Sure, people respond in gross ways to the weather: happy if sunny, depressed if drizzly, alert in a heavy storm. Getting such specific associations as Checkpoint Charlie, though, takes some training. When specific responses are widespread, you can suspect mass media are at work. And when the associations don't make immediate sense, you know you're being conditioned.

Take, for example, cigarettes. The tobacco industry owes much of its dramatic success to how spectacular cigarette smoke can look with backlighting, especially in the pre-Technicolor days. Roger Ebert quips in a review of 200 Cigarettes, ?There were guns in Out of the Past, but the real hostility came when Robert Mitchum and Kirk Douglas smoked at each other.? Because smoking looked cool in the movies, it became cool in real life. People would carefully practice techniques of collecting, exhaling, re-inhaling, and releasing thick, dramatic curls of smoke. Without the visual impact of choreographed smoking, is there any chance teens would be eager, as Bob Newhart puts it, to stick burning leaves in their mouths?

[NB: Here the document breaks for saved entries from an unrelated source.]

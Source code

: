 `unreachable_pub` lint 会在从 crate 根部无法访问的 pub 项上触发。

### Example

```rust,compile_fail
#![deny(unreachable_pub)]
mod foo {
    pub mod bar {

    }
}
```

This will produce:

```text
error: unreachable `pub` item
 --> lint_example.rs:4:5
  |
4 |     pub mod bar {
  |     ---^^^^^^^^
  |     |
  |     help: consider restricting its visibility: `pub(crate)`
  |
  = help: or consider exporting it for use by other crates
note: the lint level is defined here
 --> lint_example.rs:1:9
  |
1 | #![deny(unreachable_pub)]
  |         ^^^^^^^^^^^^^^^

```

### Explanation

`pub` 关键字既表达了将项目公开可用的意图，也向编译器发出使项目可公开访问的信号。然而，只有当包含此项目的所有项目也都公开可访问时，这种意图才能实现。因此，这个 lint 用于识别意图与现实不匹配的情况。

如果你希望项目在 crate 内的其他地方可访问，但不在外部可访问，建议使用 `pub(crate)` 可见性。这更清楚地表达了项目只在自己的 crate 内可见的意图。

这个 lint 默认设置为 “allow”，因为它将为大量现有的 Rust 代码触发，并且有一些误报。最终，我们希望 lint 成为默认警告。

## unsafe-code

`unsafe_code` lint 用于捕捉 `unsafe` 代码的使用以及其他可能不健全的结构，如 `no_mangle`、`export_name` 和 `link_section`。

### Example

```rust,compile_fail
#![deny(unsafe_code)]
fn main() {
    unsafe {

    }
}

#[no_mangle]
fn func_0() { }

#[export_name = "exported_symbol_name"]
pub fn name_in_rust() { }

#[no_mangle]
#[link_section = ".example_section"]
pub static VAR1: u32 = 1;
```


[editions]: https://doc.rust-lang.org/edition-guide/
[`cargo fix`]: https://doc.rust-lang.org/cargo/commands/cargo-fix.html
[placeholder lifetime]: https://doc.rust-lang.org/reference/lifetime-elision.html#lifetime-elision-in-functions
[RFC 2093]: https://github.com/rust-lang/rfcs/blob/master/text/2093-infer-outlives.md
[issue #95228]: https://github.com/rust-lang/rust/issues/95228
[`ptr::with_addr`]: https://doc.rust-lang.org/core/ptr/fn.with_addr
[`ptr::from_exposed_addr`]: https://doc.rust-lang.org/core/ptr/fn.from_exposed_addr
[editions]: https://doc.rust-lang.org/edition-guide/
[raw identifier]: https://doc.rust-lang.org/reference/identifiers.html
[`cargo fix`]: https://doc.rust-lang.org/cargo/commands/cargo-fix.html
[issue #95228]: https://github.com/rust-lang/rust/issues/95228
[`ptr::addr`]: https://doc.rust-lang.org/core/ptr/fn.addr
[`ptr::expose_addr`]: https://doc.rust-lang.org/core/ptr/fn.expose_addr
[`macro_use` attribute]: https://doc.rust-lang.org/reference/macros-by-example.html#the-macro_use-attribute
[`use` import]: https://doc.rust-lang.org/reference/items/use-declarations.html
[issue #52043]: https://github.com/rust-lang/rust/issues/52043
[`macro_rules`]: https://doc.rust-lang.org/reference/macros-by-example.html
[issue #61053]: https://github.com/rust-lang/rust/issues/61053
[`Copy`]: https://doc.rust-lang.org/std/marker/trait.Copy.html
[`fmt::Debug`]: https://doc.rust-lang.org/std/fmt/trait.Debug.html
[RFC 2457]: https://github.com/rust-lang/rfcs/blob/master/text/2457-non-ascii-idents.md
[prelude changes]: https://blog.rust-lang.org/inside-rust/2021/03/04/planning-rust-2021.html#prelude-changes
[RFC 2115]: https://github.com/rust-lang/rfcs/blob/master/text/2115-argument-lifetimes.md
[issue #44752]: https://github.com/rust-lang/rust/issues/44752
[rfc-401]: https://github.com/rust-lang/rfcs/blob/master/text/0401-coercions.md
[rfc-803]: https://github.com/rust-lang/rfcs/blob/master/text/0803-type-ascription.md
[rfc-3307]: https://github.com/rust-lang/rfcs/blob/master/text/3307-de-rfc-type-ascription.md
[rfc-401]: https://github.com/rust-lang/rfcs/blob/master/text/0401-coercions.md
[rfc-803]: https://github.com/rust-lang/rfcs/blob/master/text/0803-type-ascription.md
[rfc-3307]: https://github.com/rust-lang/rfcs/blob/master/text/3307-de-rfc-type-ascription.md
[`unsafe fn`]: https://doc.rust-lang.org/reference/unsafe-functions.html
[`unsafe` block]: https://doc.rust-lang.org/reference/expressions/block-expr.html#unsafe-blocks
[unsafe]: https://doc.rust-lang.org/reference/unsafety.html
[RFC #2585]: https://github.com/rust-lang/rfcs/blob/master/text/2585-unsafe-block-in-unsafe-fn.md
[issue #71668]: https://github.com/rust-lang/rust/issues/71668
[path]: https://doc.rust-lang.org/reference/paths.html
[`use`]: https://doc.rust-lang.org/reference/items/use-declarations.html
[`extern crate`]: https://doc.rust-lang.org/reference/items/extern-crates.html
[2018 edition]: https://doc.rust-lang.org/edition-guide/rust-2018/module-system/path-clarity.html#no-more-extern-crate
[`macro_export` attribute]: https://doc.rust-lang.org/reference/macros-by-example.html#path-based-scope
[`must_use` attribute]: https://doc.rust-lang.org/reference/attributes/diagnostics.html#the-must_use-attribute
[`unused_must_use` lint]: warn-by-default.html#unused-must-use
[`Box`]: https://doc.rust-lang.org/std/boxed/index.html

Take organ music. I love Bach, and listen to his organ pieces for themselves, but for my father, it ?just sounds like church music.? (This is no coincidence; our church organist loved Bach, too.) After its dramatic debut as the invisible co-star of Phantom of the Opera, organ music, even relatively light pieces, mean nothing but angst for player and audience. Granted, organs are not delicate instruments, and do not play delicate music, but without Phantom and its imitators, the attachment of dry, intellectual fugues to the passions of the romantic era would be a real stretch.

Take middle-aged bureaucrats. What could be more innocuous than a little, graying man in business jacket and tie? Well, presuming you haven't seen The Spy Who Came In from the Cold. Or The Man Who Knew Too Much? Or, saints preserve you, The X-Files?

Think of a few of your own. Ever feel a chill upon hearing a helicopter? Was it Apocalypse Now, or M*A*S*H?